There are clear challenges with changing demographics, particularly when it comes to training models to recognize categories that blur the traditional societal expectations for categorization. In many cases, it comes down to internalized notions of identity, which cannot be easily determined by glance.
One workaround researchers have already proposed is using models that learn continuously instead of being trained once. This, however, does not help when we must create new categories where we don’t already have some data to train with. Additionally, these continuous learning models are much harder to approve when contexts are sensitive, as they open up more risks of things such as data poisoning or fluctuating accuracy. On the other hand, one could argue that ongoing learning helps prevent bias creep towards outdated data trends. This is likely to be important to image data, where we would need to consider shifting fashion trends and other cultural norms. Men in antiquity commonly wore what we might consider skirts today, though this only tends to be practiced by a much smaller group of men in Western society today. This may change again in the coming decades if red-carpet stars like Billy Porter and Harry Styles are any indication!
But will introducing new categories for new identities result in the development of new biases against those identities? This is a genuine risk, especially considering current social attitudes and extreme politics. One alternative would be to simply abandon using the technology for this purpose. This is something that has already been covered extensively by other authors, with a deeper look at the ethical question marks that demographic detection raises.
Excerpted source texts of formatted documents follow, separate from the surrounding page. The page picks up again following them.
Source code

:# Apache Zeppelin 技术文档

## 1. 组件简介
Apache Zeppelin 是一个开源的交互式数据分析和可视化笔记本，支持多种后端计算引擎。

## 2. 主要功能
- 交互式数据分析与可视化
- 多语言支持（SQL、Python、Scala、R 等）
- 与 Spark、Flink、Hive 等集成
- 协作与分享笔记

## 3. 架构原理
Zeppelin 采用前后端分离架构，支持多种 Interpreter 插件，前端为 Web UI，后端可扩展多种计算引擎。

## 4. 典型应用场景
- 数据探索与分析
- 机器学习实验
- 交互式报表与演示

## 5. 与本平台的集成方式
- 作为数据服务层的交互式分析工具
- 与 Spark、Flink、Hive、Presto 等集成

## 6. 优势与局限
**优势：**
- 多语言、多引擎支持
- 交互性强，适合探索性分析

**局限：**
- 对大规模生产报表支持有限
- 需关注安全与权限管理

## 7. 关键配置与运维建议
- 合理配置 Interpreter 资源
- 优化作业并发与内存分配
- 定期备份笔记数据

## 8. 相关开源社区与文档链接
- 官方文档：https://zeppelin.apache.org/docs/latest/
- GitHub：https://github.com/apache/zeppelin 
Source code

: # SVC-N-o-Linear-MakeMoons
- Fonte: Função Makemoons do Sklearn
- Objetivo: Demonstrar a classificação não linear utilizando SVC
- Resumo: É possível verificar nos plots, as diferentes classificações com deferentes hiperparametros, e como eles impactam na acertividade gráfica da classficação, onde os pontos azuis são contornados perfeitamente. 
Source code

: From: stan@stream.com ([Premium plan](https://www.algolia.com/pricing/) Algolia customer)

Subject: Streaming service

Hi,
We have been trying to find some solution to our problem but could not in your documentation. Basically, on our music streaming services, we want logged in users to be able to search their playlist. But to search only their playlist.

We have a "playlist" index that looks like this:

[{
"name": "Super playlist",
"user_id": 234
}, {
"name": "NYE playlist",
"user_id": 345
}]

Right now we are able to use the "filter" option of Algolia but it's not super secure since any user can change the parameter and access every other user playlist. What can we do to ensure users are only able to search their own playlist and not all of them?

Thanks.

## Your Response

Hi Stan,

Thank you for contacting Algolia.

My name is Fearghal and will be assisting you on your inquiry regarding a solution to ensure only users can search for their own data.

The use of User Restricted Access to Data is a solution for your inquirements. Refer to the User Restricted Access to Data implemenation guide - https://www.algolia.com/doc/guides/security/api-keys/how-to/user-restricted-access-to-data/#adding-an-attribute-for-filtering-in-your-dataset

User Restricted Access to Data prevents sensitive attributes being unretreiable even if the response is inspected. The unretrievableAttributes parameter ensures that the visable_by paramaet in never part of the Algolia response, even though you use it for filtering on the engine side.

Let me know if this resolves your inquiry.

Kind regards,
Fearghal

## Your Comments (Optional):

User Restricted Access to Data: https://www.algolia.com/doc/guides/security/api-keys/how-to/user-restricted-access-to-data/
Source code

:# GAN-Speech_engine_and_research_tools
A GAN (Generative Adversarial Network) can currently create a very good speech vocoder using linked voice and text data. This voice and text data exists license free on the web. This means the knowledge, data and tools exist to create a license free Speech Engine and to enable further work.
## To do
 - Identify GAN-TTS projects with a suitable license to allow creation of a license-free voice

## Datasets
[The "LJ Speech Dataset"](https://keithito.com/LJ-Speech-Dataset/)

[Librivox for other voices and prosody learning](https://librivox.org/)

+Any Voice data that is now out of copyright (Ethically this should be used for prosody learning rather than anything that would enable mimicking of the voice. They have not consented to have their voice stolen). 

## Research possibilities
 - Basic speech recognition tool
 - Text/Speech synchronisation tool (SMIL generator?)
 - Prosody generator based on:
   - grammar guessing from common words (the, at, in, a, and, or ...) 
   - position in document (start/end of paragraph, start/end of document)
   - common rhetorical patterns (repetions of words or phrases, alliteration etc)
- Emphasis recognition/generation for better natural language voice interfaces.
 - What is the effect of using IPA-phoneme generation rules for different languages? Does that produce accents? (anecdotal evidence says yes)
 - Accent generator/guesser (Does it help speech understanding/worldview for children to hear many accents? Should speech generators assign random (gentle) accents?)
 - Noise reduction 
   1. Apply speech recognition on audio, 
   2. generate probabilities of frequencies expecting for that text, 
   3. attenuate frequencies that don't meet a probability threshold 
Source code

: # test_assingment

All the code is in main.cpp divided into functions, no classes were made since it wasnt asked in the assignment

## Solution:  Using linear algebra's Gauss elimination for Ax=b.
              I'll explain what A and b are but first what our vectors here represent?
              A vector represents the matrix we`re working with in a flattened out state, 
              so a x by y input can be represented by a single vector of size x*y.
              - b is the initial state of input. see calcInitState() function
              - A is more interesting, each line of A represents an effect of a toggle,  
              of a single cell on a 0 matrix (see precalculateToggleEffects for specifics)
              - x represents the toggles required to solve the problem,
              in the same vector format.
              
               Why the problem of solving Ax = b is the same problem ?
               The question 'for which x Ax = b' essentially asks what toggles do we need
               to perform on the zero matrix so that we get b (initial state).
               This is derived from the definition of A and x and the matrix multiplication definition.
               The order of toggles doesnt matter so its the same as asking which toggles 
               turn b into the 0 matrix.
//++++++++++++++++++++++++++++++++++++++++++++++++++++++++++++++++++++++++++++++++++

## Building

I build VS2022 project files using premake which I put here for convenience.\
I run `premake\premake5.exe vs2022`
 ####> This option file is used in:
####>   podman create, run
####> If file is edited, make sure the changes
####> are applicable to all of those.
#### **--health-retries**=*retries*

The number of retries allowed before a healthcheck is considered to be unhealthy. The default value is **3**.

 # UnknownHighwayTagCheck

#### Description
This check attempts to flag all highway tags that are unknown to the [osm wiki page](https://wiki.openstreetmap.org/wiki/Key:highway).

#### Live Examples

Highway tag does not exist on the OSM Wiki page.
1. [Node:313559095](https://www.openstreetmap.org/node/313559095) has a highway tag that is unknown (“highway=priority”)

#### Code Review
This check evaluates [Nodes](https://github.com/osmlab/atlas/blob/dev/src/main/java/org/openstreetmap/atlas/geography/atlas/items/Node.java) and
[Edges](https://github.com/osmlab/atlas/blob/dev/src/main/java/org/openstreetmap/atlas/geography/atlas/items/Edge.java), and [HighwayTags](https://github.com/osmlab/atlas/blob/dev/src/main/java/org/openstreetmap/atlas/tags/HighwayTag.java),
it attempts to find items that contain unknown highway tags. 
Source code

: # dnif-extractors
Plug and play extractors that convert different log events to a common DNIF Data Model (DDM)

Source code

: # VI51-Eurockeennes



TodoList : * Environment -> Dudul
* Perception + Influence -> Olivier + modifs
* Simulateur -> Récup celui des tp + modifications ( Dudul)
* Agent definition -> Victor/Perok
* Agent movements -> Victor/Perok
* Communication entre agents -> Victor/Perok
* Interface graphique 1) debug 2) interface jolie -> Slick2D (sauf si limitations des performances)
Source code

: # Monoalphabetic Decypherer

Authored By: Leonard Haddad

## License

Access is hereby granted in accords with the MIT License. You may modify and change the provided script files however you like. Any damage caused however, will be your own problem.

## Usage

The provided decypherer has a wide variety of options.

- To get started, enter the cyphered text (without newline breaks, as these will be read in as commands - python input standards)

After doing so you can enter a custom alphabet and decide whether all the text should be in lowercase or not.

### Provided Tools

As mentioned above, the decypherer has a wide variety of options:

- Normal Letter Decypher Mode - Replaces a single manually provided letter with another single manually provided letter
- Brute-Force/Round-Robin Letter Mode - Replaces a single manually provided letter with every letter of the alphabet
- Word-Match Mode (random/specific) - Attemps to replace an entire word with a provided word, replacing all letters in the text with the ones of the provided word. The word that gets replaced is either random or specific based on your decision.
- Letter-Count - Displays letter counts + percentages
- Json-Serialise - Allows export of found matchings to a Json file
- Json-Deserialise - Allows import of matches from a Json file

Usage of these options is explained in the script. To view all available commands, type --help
Indeed, this is likely the case in some areas of the world. Under the EU AI Act, both biometric identification/categorization and facial recognition databases are considered ‘unacceptable’ risks, ruling out many of the methods we might expect to be otherwise employed.
Between the lines
I am wary of the large potential for misuse of such AI systems in the first place (despite many use cases claiming otherwise benign intentions); in the end, accepting that demographic detection is too much of a socio-legal minefield to be considered trustworthy or even worthwhile at all may be the only watertight solution. However, I am also aware that this is just one of many viewpoints. Perhaps there is an alternative way forward using coordinated industry expertise to fill the ‘governance vacuum,’ for example, by taking inspiration from drug trials and introducing a ‘pre-licensing’ phase where the acceptable (and unacceptable) use cases are agreed upon. A regulatory sandbox may also be worthwhile to trial ideas in a managed space. No matter what, it would be wise to continuously monitor and assess the performance of any solutions that make it ‘into the wild’ to ensure they perform as expected.
Only one thing remains immutable – for developers and end users, the question of sustainability in demographic detection use cases is not going away.